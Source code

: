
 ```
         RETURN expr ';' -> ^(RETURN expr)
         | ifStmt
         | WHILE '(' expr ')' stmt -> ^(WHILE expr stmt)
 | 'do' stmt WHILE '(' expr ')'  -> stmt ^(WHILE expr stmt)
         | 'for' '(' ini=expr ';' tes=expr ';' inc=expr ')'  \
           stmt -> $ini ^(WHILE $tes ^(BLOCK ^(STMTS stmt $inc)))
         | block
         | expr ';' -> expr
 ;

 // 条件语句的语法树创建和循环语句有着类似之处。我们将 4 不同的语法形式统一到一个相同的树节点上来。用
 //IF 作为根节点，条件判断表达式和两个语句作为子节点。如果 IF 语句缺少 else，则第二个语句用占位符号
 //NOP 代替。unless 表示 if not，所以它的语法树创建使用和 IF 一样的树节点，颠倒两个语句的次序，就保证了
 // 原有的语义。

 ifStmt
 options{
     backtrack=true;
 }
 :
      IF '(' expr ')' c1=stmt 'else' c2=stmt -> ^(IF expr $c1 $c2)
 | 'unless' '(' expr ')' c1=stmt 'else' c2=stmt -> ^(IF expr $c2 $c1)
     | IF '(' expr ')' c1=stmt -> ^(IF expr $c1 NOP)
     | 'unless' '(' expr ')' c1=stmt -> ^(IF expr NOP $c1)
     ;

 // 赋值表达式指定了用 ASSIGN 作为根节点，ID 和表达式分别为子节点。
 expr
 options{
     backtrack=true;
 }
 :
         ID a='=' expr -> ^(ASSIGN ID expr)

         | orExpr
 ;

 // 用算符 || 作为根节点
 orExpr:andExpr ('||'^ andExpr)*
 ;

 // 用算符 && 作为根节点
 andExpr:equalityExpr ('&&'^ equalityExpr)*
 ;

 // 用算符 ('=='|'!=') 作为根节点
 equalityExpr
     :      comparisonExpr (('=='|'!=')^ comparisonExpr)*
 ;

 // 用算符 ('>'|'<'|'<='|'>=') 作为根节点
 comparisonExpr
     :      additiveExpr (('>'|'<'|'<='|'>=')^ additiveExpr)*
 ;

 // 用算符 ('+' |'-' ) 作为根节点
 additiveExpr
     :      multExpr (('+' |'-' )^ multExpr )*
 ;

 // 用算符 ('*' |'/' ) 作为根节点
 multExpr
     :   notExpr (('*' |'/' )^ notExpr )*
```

+ + + +

--- WORK REQUIRED ---
Each record above needs to be transcribed word for word.

--- SOLVED PROBLEM ---
Source code

:
 ```
         RETURN expr ';' -> ^(RETURN expr)
         | ifStmt
         | WHILE '(' expr ')' stmt -> ^(WHILE expr stmt)
 | 'do' stmt WHILE '(' expr ')'  -> stmt ^(WHILE expr stmt)
         | 'for' '(' ini=expr ';' tes=expr ';' inc=expr ')'  \
           stmt -> $ini ^(WHILE $tes ^(BLOCK ^(STMTS stmt $inc)))
         | block
         | expr ';' -> expr
 ;

 // 条件语句的语法树创建和循环语句有着类似之处。我们将 4 不同的语法形式统一到一个相同的树节点上来。用
 //IF 作为根节点，条件判断表达式和两个语句作为子节点。如果 IF 语句缺少 else，则第二个语句用占位符号
 //NOP 代替。unless 表示 if not，所以它的语法树创建使用和 IF 一样的树节点，颠倒两个语句的次序，就保证了
 // 原有的语义。

 ifStmt
 options{
     backtrack=true;
 }
 :
      IF '(' expr ')' c1=stmt 'else' c2=stmt -> ^(IF expr $c1 $c2)
 | 'unless' '(' expr ')' c1=stmt 'else' c2=stmt -> ^(IF expr $c2 $c1)
     | IF '(' expr ')' c1=stmt -> ^(IF expr $c1 NOP)
     | 'unless' '(' expr ')' c1=stmt -> ^(IF expr NOP $c1)
     ;

 // 赋值表达式指定了用 ASSIGN 作为根节点，ID 和表达式分别为子节点。
 expr
 options{
     backtrack=true;
 }
 :
         ID a='=' expr -> ^(ASSIGN ID expr)

         | orExpr
 ;

 // 用算符 || 作为根节点
 orExpr:andExpr ('||'^ andExpr)*
 ;

 // 用算符 && 作为根节点
 andExpr:equalityExpr ('&&'^ equalityExpr)*
 ;

 // 用算符 ('=='|'!=') 作为根节点
 equalityExpr
     :      comparisonExpr (('=='|'!=')^ comparisonExpr)*
 ;

 // 用算符 ('>'|'<'|'<='|'>=') 作为根节点
 comparisonExpr
     :      additiveExpr (('>'|'<'|'<='|'>=')^ additiveExpr)*
 ;

 // 用算符 ('+' |'-' ) 作为根节点
 additiveExpr
     :      multExpr (('+' |'-' )^ multExpr )*
 ;

 // 用算符 ('*' |'/' ) 作为根节点
 multExpr
     :   notExpr (('*' |'/' )^ notExpr )*
```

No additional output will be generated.